▶ _SOURCE DATA_
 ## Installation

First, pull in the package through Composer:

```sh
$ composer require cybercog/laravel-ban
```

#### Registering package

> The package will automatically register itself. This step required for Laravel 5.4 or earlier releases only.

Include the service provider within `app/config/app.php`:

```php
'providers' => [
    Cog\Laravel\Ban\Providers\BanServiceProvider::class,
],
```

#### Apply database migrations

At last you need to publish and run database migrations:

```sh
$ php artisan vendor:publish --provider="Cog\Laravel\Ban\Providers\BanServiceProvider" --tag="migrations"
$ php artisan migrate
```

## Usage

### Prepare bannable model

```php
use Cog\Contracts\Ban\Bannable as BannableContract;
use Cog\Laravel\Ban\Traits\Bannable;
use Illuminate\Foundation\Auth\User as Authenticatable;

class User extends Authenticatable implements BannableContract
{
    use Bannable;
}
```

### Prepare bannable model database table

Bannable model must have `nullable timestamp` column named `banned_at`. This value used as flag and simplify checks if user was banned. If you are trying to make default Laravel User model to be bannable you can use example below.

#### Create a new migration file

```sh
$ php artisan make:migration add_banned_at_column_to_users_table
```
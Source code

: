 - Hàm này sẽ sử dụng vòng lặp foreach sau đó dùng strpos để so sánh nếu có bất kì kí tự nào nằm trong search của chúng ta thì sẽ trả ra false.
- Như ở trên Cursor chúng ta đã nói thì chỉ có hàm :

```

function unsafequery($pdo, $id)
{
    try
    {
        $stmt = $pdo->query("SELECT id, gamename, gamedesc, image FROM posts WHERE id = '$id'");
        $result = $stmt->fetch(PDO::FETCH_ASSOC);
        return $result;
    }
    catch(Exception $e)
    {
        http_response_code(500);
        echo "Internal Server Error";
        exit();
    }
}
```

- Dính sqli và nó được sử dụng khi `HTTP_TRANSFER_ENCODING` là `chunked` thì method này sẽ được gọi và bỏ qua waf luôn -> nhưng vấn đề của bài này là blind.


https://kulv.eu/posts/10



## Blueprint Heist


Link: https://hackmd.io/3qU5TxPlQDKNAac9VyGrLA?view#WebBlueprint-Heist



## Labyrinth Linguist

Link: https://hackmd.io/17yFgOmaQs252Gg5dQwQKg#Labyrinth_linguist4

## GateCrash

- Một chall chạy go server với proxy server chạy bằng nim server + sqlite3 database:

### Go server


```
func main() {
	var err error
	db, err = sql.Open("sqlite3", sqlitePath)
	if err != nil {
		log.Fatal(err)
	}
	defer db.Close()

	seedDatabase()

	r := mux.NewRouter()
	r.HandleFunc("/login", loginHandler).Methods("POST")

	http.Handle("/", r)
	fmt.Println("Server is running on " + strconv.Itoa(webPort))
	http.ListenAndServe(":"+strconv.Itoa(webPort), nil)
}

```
--
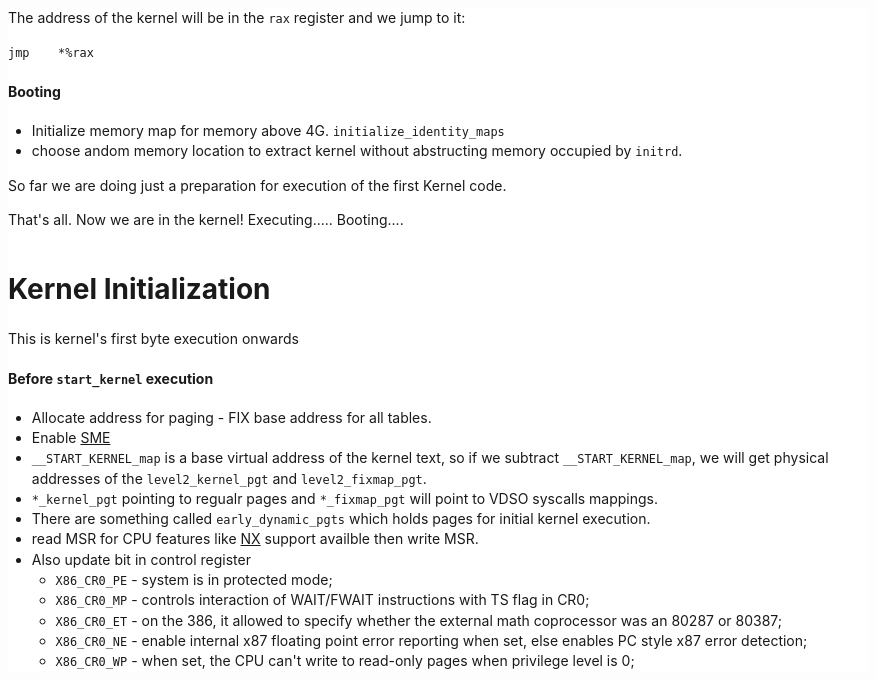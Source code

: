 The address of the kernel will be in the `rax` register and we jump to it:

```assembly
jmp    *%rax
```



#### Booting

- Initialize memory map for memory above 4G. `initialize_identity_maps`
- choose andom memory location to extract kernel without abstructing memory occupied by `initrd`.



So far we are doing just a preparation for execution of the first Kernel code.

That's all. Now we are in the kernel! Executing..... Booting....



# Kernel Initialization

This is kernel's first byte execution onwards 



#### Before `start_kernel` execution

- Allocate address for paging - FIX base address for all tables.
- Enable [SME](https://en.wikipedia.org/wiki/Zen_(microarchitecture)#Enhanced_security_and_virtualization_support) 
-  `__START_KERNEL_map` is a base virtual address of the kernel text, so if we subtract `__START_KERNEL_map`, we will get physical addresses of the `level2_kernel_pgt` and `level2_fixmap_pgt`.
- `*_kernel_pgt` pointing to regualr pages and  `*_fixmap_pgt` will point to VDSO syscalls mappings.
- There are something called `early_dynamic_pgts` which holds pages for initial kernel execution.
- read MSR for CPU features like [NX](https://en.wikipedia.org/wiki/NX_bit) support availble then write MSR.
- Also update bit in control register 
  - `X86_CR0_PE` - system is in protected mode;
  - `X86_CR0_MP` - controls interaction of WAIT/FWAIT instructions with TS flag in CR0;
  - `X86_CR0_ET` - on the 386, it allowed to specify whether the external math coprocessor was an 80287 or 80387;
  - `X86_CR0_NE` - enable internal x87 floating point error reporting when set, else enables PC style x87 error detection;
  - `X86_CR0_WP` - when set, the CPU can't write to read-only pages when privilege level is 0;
==
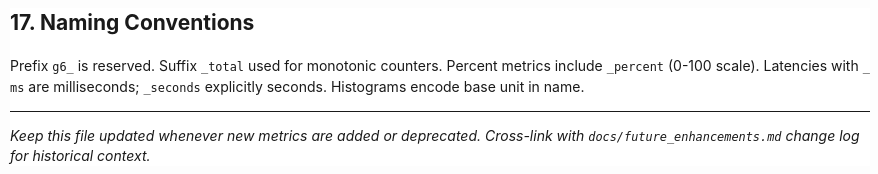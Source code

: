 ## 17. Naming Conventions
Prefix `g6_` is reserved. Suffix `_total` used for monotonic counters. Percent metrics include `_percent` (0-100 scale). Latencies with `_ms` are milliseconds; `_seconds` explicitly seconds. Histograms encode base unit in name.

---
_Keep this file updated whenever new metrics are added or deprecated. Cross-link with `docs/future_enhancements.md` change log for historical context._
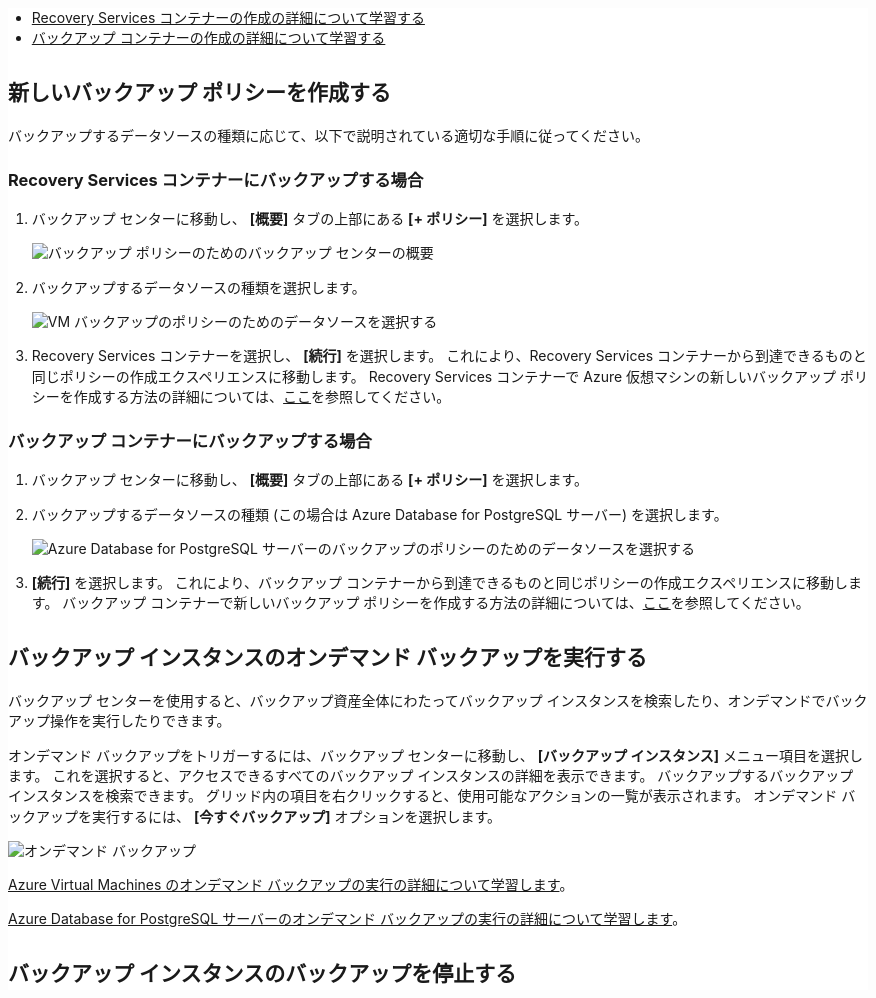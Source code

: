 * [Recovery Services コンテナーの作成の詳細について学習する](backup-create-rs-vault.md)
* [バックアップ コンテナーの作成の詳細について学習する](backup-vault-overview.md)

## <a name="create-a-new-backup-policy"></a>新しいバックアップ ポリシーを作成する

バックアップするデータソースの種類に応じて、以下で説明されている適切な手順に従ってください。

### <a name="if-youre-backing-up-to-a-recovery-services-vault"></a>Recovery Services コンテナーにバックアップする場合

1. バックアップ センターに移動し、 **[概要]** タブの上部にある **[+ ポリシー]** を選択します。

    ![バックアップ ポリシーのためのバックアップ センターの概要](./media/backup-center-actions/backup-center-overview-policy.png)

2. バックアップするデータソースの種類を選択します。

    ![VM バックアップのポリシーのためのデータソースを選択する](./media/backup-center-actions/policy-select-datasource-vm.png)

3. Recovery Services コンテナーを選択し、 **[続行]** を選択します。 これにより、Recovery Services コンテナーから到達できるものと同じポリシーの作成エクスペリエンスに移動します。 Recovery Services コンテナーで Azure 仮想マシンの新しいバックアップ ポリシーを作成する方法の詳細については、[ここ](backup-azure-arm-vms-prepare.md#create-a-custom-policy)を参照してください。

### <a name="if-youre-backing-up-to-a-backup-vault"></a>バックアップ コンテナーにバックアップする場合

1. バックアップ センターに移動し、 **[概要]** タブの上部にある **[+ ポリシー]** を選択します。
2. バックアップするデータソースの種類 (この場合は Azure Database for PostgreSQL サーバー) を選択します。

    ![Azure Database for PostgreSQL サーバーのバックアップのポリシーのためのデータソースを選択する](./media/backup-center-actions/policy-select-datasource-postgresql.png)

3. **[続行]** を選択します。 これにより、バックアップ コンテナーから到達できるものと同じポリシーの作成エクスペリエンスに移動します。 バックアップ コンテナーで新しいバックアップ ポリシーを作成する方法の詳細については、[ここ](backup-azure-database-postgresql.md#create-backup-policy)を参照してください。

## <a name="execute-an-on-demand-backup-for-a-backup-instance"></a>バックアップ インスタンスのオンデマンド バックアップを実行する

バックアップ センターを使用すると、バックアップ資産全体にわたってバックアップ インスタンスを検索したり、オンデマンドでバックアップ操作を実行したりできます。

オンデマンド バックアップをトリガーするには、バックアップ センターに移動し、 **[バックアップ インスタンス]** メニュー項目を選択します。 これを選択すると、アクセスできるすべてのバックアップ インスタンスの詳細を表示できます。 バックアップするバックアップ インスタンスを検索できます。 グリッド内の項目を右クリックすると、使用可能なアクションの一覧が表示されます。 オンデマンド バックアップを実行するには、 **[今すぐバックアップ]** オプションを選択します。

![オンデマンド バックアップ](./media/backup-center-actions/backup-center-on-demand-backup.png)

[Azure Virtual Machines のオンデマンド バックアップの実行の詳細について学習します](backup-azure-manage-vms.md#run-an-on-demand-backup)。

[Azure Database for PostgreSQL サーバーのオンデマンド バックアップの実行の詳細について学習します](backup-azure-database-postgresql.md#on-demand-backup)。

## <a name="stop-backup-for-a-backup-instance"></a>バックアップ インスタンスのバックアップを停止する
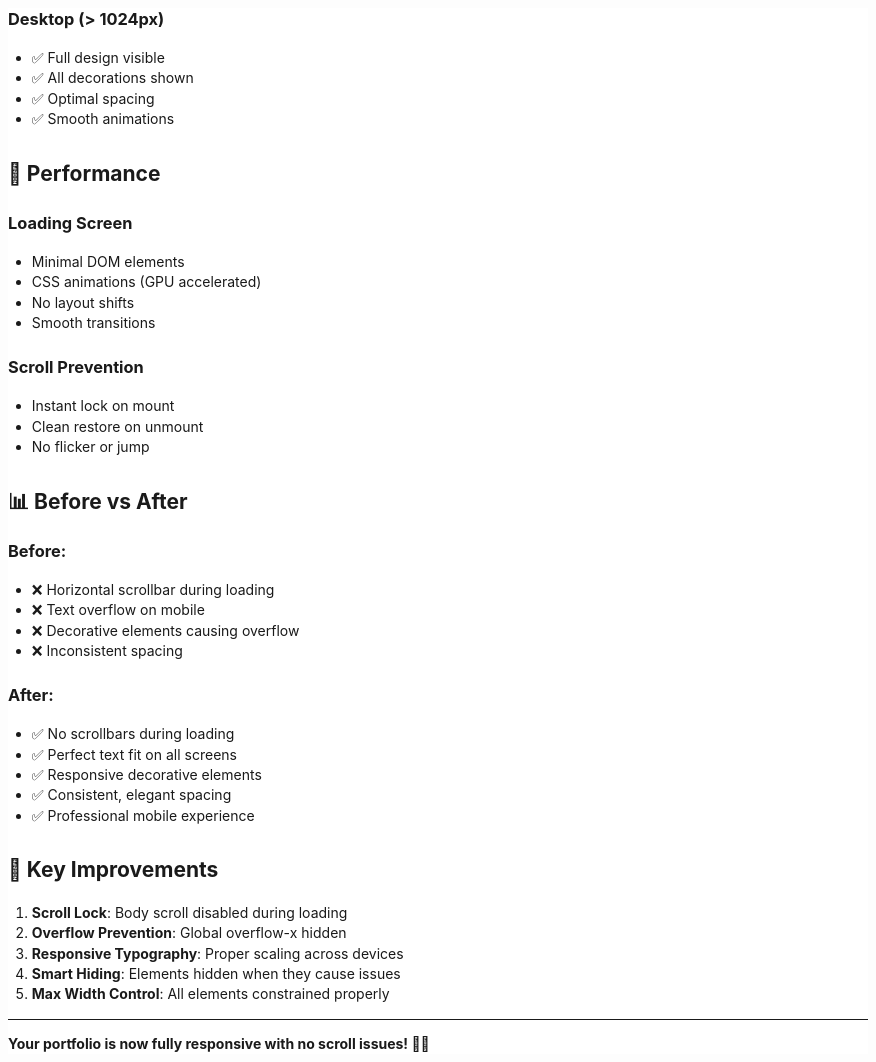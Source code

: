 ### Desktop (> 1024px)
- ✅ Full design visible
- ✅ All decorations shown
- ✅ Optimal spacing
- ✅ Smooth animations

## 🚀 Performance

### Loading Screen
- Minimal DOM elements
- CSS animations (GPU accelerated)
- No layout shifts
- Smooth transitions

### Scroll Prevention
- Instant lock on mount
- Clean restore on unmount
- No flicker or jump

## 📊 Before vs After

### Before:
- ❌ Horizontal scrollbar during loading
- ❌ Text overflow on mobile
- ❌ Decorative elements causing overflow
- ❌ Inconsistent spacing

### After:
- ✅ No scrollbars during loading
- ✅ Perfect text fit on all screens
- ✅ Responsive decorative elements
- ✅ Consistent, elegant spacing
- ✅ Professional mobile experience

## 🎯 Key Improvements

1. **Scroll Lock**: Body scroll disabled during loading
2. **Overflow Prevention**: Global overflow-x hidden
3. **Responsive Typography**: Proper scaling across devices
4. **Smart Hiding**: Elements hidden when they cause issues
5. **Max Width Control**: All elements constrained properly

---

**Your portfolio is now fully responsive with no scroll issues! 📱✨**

▶ _WORK INSTRUCTIONS_
In the listing above, locate the line with "- No flicker or jump" and the line with "scroll issues! 📱✨**", then extract exactly those lines and every line between them, and nothing more.

▶ _RESULT FOR THIS EXERCISE_
- No flicker or jump

## 📊 Before vs After

### Before:
- ❌ Horizontal scrollbar during loading
- ❌ Text overflow on mobile
- ❌ Decorative elements causing overflow
- ❌ Inconsistent spacing

### After:
- ✅ No scrollbars during loading
- ✅ Perfect text fit on all screens
- ✅ Responsive decorative elements
- ✅ Consistent, elegant spacing
- ✅ Professional mobile experience

## 🎯 Key Improvements

1. **Scroll Lock**: Body scroll disabled during loading
2. **Overflow Prevention**: Global overflow-x hidden
3. **Responsive Typography**: Proper scaling across devices
4. **Smart Hiding**: Elements hidden when they cause issues
5. **Max Width Control**: All elements constrained properly

---

**Your portfolio is now fully responsive with no scroll issues! 📱✨**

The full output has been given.